--- What this task involves ---
Look through the records below for the line with "The rest is coming soon!<br>" and the line with "# Dynasty Browser", then return those lines and all lines between, exactly.

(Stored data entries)

- - -

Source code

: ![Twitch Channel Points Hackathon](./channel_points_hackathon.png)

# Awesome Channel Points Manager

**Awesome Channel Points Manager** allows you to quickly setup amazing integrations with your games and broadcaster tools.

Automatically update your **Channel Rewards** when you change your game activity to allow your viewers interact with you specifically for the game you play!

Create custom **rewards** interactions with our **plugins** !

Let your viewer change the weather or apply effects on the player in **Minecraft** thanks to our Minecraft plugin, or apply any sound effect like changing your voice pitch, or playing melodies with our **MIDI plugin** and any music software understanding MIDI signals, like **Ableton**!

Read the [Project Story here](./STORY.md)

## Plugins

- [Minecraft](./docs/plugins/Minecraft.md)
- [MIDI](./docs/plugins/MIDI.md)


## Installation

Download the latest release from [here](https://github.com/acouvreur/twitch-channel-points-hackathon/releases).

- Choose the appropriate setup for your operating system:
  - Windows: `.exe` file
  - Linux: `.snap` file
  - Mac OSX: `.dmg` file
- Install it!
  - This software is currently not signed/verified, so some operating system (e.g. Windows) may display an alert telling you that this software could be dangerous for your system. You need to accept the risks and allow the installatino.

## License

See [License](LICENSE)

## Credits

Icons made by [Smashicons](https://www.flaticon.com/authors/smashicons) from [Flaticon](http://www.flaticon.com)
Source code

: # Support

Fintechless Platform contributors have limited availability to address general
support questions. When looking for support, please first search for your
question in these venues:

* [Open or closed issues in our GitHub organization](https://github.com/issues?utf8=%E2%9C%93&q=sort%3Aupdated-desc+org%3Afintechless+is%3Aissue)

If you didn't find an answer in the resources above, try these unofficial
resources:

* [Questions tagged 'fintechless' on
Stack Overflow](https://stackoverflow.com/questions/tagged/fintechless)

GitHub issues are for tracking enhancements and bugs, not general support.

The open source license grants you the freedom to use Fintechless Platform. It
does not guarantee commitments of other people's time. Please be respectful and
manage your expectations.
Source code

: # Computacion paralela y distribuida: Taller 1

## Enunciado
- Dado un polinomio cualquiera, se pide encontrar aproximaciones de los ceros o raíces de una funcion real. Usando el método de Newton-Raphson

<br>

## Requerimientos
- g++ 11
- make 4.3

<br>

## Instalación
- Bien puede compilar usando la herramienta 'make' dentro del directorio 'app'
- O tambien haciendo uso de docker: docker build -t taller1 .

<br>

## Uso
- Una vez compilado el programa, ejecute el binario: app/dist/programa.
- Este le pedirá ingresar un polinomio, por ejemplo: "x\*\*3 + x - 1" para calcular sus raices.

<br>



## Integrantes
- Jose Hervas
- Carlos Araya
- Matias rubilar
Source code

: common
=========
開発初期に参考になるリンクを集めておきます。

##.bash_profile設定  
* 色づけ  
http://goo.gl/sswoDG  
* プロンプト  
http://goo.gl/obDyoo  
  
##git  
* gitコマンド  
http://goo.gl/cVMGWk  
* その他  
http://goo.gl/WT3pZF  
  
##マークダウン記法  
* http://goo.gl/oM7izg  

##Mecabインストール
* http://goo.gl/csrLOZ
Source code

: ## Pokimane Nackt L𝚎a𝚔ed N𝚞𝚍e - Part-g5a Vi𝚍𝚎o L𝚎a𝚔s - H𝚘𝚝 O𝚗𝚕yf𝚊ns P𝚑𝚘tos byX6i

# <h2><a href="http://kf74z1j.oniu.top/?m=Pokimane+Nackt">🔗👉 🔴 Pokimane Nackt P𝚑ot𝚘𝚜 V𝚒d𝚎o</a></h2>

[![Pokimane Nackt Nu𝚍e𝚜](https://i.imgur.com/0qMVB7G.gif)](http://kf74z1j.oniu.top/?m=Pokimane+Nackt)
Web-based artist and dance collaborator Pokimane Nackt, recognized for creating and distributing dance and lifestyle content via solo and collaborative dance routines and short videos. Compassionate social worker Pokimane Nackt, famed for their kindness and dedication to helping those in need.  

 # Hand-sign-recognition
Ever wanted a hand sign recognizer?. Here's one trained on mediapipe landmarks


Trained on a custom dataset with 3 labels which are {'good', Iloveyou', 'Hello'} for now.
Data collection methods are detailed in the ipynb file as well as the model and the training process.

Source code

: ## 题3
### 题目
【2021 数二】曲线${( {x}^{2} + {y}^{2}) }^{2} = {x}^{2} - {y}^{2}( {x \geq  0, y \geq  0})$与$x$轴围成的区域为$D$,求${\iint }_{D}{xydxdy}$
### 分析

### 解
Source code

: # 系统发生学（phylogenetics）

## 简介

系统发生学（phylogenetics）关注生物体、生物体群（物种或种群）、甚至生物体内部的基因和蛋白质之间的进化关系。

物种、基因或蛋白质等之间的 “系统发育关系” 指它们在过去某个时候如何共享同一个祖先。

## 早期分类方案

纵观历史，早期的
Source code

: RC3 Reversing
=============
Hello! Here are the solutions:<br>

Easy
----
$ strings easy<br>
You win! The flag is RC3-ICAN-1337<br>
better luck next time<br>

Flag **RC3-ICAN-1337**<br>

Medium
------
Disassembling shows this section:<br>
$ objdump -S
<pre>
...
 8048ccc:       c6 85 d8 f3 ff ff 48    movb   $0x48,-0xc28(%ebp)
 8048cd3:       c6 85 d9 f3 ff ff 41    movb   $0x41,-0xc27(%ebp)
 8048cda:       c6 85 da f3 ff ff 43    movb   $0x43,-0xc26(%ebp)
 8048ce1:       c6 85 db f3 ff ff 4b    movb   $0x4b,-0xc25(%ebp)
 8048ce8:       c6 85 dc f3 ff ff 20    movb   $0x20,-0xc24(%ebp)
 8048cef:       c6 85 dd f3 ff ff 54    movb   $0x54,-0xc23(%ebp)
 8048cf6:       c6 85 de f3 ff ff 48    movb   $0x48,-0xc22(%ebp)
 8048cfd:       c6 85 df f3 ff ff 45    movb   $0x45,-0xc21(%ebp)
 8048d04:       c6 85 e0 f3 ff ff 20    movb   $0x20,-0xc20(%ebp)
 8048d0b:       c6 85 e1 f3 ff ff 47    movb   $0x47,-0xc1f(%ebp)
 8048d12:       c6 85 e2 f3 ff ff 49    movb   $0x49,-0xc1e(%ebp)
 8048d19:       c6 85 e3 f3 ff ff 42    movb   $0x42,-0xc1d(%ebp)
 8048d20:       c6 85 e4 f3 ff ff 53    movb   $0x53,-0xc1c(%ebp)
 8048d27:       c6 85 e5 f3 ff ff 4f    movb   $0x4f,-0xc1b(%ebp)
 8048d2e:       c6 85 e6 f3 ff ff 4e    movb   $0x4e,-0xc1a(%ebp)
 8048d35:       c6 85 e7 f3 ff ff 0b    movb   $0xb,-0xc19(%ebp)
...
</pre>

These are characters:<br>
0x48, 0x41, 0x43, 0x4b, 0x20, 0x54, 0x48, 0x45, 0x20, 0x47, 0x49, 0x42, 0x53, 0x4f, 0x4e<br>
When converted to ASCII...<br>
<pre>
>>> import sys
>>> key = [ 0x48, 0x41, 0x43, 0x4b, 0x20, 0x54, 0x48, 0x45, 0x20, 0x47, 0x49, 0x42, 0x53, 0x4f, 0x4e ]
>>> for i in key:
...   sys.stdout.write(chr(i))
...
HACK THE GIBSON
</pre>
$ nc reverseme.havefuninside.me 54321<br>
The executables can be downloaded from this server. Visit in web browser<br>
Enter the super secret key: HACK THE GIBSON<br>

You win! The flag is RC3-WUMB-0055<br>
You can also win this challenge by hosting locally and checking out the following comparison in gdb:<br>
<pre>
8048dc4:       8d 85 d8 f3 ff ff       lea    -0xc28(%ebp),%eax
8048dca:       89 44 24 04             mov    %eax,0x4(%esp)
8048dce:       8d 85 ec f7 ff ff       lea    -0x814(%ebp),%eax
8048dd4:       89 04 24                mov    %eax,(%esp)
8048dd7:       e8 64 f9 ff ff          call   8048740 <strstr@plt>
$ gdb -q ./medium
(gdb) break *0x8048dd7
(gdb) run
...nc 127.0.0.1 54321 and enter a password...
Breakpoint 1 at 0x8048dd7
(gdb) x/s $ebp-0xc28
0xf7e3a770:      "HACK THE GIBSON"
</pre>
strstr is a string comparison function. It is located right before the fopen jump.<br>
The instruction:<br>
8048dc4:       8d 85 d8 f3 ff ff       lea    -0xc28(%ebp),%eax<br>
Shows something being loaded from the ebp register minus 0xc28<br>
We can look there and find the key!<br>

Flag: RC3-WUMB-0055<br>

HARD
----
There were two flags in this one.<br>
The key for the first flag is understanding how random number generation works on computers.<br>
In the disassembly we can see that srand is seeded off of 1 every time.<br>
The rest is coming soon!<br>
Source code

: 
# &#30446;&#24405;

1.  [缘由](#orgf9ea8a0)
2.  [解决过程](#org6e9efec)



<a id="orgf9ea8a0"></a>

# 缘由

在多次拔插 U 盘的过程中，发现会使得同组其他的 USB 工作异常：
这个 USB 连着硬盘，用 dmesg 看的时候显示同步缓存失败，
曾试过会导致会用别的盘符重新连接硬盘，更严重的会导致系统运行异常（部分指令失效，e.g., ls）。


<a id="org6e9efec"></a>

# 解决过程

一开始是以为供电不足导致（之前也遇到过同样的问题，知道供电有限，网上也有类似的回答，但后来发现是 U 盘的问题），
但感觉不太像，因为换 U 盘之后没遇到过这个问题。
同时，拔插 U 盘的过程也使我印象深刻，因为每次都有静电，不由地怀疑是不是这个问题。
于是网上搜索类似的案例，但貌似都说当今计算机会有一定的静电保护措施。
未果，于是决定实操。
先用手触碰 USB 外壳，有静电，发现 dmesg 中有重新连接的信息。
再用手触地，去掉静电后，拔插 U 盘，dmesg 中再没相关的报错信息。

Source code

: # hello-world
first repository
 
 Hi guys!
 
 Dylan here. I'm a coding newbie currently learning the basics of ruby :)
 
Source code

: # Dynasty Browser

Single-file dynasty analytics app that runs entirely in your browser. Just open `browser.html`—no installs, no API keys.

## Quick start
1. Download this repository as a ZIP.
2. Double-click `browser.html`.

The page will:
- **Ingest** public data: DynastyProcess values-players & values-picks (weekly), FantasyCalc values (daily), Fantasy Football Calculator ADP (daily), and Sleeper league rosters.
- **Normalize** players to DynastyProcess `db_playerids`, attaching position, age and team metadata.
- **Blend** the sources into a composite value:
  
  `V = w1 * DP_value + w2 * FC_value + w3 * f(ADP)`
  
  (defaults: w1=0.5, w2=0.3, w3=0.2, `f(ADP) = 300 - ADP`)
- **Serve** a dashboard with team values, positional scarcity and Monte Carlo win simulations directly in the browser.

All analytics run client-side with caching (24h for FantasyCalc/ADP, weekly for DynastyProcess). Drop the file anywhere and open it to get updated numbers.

- - -

--- Response to this task ---
The rest is coming soon!<br>
Source code

: 
# &#30446;&#24405;

1.  [缘由](#orgf9ea8a0)
2.  [解决过程](#org6e9efec)



<a id="orgf9ea8a0"></a>

# 缘由

在多次拔插 U 盘的过程中，发现会使得同组其他的 USB 工作异常：
这个 USB 连着硬盘，用 dmesg 看的时候显示同步缓存失败，
曾试过会导致会用别的盘符重新连接硬盘，更严重的会导致系统运行异常（部分指令失效，e.g., ls）。


<a id="org6e9efec"></a>

# 解决过程

一开始是以为供电不足导致（之前也遇到过同样的问题，知道供电有限，网上也有类似的回答，但后来发现是 U 盘的问题），
但感觉不太像，因为换 U 盘之后没遇到过这个问题。
同时，拔插 U 盘的过程也使我印象深刻，因为每次都有静电，不由地怀疑是不是这个问题。
于是网上搜索类似的案例，但貌似都说当今计算机会有一定的静电保护措施。
未果，于是决定实操。
先用手触碰 USB 外壳，有静电，发现 dmesg 中有重新连接的信息。
再用手触地，去掉静电后，拔插 U 盘，dmesg 中再没相关的报错信息。

Source code

: # hello-world
first repository
 
 Hi guys!
 
 Dylan here. I'm a coding newbie currently learning the basics of ruby :)
 
Source code

: # Dynasty Browser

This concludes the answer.